少子化に伴う生徒数の減少や校舎の老朽化などの課題を念頭に、児童が将来安心して学べる場を確保するため、町民の意見を募る目的で開いている。この日は6回目で、これまでに各校の学校運営協議会や小中学校に通う生徒の保護者、校区住民を対象に行い、延べ100人近くが参加。活発な議論が交わされてきた。
同町の人口は2014(平成26)年の6898人から2024年には5987人に減っており、町内の中学生の総数は2021年度から本年度までに192人から167人へと減っている。校舎の改修や修繕費用は2034年度までに約22億円が必要と試算しており、このうち町の負担額は約15億円に上る。

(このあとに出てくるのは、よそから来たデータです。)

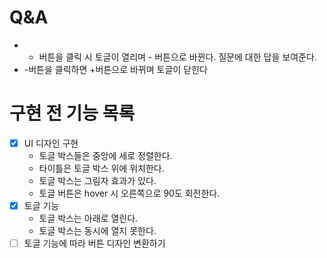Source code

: # Q&A

- - 버튼을 클릭 시 토글이 열리며 - 버튼으로 바뀐다. 질문에 대한 답을 보여준다.
- -버튼을 클릭하면 +버튼으로 바뀌며 토글이 닫힌다

# 구현 전 기능 목록

- [x] UI 디자인 구현
  - 토글 박스들은 중앙에 세로 정렬한다.
  - 타이틀은 토글 박스 위에 위치한다.
  - 토글 박스는 그림자 효과가 있다.
  - 토글 버튼은 hover 시 오른쪽으로 90도 회전한다.
- [x] 토글 기능
  - 토글 박스는 아래로 열린다.
  - 토글 박스는 동시에 열지 못한다.
- [ ] 토글 기능에 따라 버튼 디자인 변환하기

同町教育委員会はこうした現状を踏まえ、小規模校の「きめ細かい教育が行え、リーダーシップが育ちやすい」「競争心や向上心が育ちにくい」などのメリットとデメリットや、他地域の事例を共有した上で、統合、維持、義務教育学校の設立などの選択肢を提示しながら会を進行した。
座談会では「学校は地域のシンボルなので統合したくない」「統合を考えていかないと教育環境が維持できない」「知名町や他の校区住民とも話し合った方がいい」など活発な意見が交わされた。通学先が遠いと部活動の時間を確保することが難しくなったり、保護者の送迎が必要になったりすることなどを念頭に、スクールバスなどの送迎環境の整備や小規模校のデメリットの解消という具体的な議論にも話は及んだ。
和泊町教育委員会の安田拓さんは「AIやICTなどの技術が進んでも、人と人との触れ合いの間で生まれる体験やコミュニケーション能力は将来、最も大事な部分。学校に行きづらい子どものケアについても、どのようにサポートできるかを考えていきたい。座談会を通して、まずはみんなで教育環境を考える素地ができて良かった」と今後の展開に期待を込める。
本年度中は他市町村の情報収集と地域住民や保護者の意見集約を行い、2026年度に学校のあり方検討会を開催予定。